Pictures paired with source code:
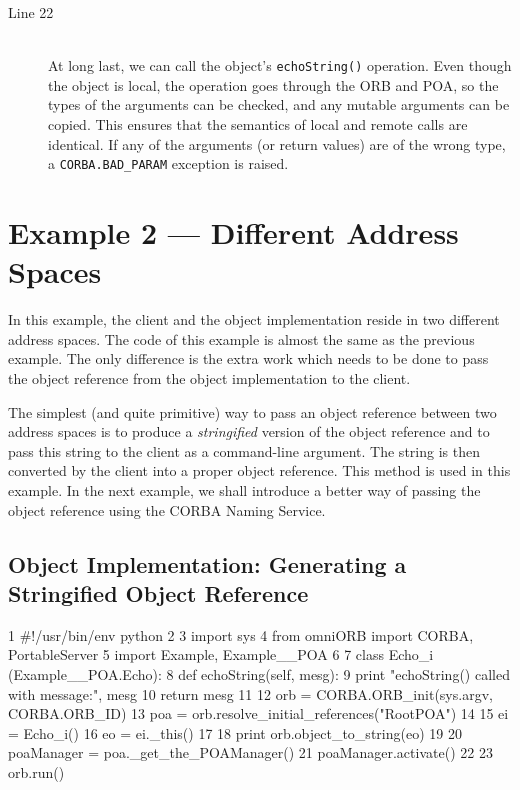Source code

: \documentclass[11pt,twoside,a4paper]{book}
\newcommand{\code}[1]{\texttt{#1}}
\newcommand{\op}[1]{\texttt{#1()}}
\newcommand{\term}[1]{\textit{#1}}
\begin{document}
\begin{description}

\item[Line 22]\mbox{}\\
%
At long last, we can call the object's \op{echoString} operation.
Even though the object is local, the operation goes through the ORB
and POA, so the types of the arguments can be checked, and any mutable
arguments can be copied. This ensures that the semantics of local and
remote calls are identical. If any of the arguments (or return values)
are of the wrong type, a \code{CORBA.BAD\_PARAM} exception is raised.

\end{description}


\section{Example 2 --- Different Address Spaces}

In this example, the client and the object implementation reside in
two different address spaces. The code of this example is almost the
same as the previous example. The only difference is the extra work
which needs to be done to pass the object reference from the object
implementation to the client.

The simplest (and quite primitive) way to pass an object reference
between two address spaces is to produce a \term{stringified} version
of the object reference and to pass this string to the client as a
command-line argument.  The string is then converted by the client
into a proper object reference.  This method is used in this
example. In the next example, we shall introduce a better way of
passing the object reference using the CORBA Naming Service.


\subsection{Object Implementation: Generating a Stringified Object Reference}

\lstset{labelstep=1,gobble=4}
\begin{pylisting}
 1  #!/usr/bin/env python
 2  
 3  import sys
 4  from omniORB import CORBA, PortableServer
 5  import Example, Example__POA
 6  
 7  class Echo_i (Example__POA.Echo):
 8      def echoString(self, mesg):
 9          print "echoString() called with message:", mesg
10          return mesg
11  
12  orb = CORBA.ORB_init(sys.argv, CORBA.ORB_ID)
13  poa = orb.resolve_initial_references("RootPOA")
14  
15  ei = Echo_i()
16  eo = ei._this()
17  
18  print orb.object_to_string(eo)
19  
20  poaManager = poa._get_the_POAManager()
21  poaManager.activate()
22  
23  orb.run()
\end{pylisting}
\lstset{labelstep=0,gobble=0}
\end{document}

* * *

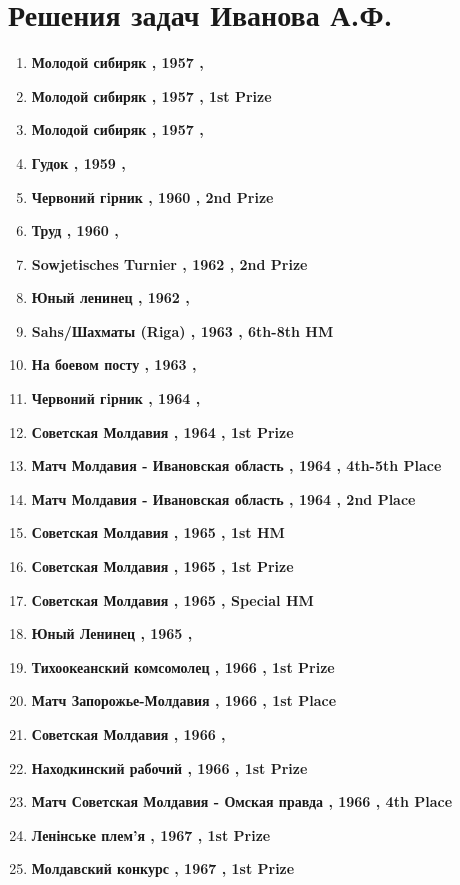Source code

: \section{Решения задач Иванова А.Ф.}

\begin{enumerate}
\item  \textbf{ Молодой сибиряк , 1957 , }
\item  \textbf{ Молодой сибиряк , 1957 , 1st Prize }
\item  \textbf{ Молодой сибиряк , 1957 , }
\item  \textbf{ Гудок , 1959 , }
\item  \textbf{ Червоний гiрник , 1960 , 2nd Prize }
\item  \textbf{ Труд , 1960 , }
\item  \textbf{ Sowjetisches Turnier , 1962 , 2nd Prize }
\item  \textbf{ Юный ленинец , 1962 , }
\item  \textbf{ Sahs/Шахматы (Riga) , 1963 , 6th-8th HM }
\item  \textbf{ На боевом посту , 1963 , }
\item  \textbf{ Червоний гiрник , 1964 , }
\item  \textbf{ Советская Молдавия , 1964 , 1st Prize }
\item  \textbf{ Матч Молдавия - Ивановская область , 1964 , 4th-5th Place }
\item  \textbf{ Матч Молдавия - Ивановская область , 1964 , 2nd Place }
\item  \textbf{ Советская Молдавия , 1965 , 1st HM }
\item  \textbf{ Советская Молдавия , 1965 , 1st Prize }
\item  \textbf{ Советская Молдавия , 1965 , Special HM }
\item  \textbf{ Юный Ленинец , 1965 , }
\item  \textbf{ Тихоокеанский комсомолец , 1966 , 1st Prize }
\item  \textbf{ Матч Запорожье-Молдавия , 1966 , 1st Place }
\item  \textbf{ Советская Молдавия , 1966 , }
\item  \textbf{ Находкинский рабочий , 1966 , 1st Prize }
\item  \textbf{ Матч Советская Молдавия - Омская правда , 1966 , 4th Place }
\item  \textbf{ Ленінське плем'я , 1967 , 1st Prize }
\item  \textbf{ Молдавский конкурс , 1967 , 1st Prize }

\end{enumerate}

* * *

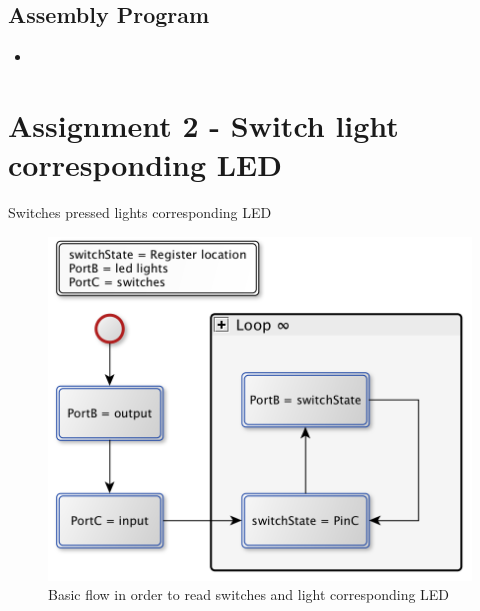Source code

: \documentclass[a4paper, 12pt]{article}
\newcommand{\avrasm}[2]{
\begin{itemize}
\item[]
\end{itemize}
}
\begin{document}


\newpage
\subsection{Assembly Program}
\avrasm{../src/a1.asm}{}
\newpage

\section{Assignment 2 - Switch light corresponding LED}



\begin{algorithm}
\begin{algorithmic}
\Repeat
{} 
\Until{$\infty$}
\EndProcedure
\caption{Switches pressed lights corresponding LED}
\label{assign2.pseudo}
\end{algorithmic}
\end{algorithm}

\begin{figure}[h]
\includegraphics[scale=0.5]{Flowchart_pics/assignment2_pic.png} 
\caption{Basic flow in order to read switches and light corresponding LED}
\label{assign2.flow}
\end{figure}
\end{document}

■ Task prompt:
Report every line above that has the string "subsection" in it.

■ Response to this exercise:
\subsection{Object Implementation: Generating a Stringified Object Reference}
\subsection{Assembly Program}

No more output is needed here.